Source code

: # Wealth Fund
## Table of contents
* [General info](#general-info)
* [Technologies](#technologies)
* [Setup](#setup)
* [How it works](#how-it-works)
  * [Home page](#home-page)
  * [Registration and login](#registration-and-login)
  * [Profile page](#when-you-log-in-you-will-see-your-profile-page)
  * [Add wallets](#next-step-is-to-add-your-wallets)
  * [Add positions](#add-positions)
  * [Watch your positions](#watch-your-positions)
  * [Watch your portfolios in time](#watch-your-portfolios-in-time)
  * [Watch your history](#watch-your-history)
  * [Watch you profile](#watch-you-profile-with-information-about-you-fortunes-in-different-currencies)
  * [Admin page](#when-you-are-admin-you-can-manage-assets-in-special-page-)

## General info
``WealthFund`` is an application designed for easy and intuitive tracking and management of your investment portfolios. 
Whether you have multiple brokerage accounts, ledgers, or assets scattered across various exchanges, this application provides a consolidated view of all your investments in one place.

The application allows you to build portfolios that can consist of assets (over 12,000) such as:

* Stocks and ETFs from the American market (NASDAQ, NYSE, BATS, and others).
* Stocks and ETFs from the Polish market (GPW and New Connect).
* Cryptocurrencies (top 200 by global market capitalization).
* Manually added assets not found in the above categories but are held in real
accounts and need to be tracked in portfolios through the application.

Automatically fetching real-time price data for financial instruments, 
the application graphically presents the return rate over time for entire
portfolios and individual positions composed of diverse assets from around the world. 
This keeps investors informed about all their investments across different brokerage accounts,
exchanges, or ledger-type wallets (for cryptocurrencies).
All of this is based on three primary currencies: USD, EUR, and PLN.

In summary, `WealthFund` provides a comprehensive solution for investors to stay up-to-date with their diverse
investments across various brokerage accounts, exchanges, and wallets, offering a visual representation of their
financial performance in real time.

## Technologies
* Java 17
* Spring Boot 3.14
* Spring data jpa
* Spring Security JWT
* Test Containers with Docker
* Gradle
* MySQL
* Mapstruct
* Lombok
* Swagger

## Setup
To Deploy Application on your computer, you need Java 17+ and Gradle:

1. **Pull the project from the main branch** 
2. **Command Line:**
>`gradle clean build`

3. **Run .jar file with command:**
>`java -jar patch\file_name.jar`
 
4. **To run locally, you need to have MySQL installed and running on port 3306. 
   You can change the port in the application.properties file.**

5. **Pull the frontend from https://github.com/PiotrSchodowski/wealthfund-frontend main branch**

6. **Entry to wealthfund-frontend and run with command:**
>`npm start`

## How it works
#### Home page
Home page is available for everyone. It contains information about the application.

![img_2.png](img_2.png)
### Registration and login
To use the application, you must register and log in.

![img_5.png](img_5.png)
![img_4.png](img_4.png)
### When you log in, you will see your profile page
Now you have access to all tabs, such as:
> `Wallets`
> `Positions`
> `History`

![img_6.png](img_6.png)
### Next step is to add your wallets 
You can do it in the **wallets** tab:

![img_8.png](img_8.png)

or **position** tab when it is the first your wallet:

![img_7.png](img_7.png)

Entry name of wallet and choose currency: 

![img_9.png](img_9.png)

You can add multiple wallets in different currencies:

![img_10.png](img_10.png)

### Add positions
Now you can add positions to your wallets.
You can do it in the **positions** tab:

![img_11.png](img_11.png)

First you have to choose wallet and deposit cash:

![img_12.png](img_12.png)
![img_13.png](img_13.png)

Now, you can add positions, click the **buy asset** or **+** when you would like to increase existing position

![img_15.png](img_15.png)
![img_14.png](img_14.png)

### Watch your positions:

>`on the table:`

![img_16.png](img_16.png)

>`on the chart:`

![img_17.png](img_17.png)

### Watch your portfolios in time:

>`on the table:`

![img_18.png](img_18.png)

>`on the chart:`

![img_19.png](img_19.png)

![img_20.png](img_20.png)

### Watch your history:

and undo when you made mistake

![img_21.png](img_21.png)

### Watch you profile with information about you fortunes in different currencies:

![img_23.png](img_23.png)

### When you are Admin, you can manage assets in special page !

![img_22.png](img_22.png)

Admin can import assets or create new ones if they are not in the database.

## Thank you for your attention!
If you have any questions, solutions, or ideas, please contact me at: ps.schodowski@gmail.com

ABOUT THIS TASK> Whenever a line in the records contains the word "works", copy that line.

YOUR SOLUTION>
* [How it works](#how-it-works)
## How it works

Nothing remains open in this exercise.